Actes créateurs de droits et actes non créateurs de droits
En principe, tant qu’il respecte la légalité, une autorité administrative dispose d’une large marge de manœuvre pour prendre et modifier les actes unilatéraux qu’il produit.
Ainsi, à tout moment, il peut modifier ou abroger un acte à caractère réglementaire (1) ou encore décider de l’affectation d’un fonctionnaire, sur demande ou d’office. Ce pouvoir de modification n’est pas sans inconvénient pour les agents. C’est pourquoi le juge administratif distingue parmi les actes administratifs ceux qui sont « créateurs de droits » des autres.
Si l’acte est créateur de droit, ces droits sont susceptibles d’être acquis : au bout d’un certain temps, ils ne pourront plus être remis en cause.
Au contraire, si l’acte est non créateur de droits, il pourra plus largement être remis en cause par l’administration, sous certaines conditions précisées par le code des relations entre le public et l’administration (CRPA).
L’apport de la jurisprudence du Conseil d’État
Par sa décision d’assemblée du 26 octobre 2001 (2), le Conseil d’État a jugé que l’administration ne peut plus modifier une décision créatrice de droits légale et qu’elle n’a que quatre mois pour retirer ou abroger une décision créatrice de droits illégale (pour la remplacer ou non par une autre décision). Ce délai court à compter de la signature de la décision par l’administration et non de sa notification à l’intéressé (3). Passé ce délai, seule une annulation par le juge, saisi dans le délai de recours contentieux par un tiers, est susceptible de remettre en cause un acte créateur de droit.
Les précisions apportées par le CRPA
Les articles L. 242-1 et L. 242-2 du CRPA codifient cette jurisprudence, tout en la précisant. Ainsi, lorsque l’administration retire illégalement un acte créateur de droits et que ce retrait est annulé par le juge, elle ne dispose pas d’un nouveau délai de quatre mois pour retirer l’acte. En revanche, lorsque l’acte avait été retiré avant l’expiration du délai de recours contentieux (qui est en principe de deux mois), les tiers disposent d’un nouveau délai de recours pour l’attaquer, ce délai ne courant qu’à compter du jour où une publicité adéquate de ce rétablissement de l’acte initial a été assurée.
Le respect des droits de la défense et la motivation du retrait ou de l’abrogation
Une décision d’abrogation ou de retrait d’un acte créateur de droits ne peut intervenir qu’après respect des droits de la défense, (4). En effet, de nombreuses décisions de retrait sont annulées faute d’échanges contradictoires préalables avec l’intéressé, ce qui ferme ensuite à l’administration toute possibilité de retrait, y compris si la décision était bien illégale. En outre, une décision d’abrogation ou de retrait d’un acte créateur de droits doit également être motivée (5).

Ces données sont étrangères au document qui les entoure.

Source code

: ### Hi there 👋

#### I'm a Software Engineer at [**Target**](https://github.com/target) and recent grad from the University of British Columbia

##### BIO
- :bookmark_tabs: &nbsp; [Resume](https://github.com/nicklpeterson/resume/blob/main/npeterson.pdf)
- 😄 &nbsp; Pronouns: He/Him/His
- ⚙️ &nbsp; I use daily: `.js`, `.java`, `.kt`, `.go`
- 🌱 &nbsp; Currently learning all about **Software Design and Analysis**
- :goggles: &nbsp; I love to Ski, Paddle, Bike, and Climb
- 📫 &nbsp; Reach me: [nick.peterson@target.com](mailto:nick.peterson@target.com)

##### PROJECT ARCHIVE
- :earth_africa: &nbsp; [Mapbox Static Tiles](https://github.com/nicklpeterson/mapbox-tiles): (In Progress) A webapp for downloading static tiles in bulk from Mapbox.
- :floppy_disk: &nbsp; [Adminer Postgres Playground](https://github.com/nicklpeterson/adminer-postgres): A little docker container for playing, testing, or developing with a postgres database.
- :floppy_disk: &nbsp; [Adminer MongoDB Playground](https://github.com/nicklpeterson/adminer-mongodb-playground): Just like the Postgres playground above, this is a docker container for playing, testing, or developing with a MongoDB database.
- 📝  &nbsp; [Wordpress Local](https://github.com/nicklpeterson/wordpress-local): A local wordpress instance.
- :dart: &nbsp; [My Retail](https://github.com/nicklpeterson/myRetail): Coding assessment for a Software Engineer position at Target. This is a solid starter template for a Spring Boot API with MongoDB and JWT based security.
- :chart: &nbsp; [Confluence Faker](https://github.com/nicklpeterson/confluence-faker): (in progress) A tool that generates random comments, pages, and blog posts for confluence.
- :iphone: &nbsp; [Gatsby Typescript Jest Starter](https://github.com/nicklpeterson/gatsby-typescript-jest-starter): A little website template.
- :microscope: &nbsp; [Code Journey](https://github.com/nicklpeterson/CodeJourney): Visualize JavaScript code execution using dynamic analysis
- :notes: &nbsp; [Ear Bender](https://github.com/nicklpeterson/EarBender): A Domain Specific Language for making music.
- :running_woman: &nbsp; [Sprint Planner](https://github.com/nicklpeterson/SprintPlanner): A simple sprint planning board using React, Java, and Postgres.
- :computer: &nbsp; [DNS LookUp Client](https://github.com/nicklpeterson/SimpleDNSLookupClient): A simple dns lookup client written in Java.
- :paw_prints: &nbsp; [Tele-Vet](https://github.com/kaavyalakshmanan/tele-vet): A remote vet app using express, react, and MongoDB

Les cas où le délai de quatre mois peut être dépassé
Il ne peut être dépassé que dans quatre hypothèses :
- En premier lieu, en cas de fraude (6) : dans cette hypothèse, l’acte peut être retiré ou abrogé à tout moment ;
- En outre, un acte peut être créateur de droits tout en étant subordonné au maintien d’une condition (7). Ainsi, tout en étant créateur de droits, l’acte peut être abrogé lorsque la condition n’est plus remplie. Il ne peut, en revanche, être retiré après le délai de quatre mois, même s’il est illégal. Cependant, tous les actes ayant des effets prolongés dans le temps ne sont pas de cette nature. Ainsi un classement indiciaire irrégulier, qui produit des effets sur le traitement pendant toute la durée où l’agent reste dans l’échelon correspondant et qui se répercute sur tous les classements statutaires postérieurs, ne peut plus être retiré après quatre mois. Ces règles doivent, de plus, se combiner avec les règles spéciales de répétition de l’indu en matière de rémunération des agents publics ;
- Par ailleurs, ce délai de quatre mois ne concerne que le retrait ou l’abrogation à l’initiative de l’autorité administrative ou d’un tiers. Le bénéficiaire de la décision peut toujours demander la remise en cause d’une décision créatrice de droits pour qu’une autre plus favorable lui soit substituée (8). L’administration peut faire droit à cette demande si elle n’est pas susceptible de porter atteinte aux droits de tiers.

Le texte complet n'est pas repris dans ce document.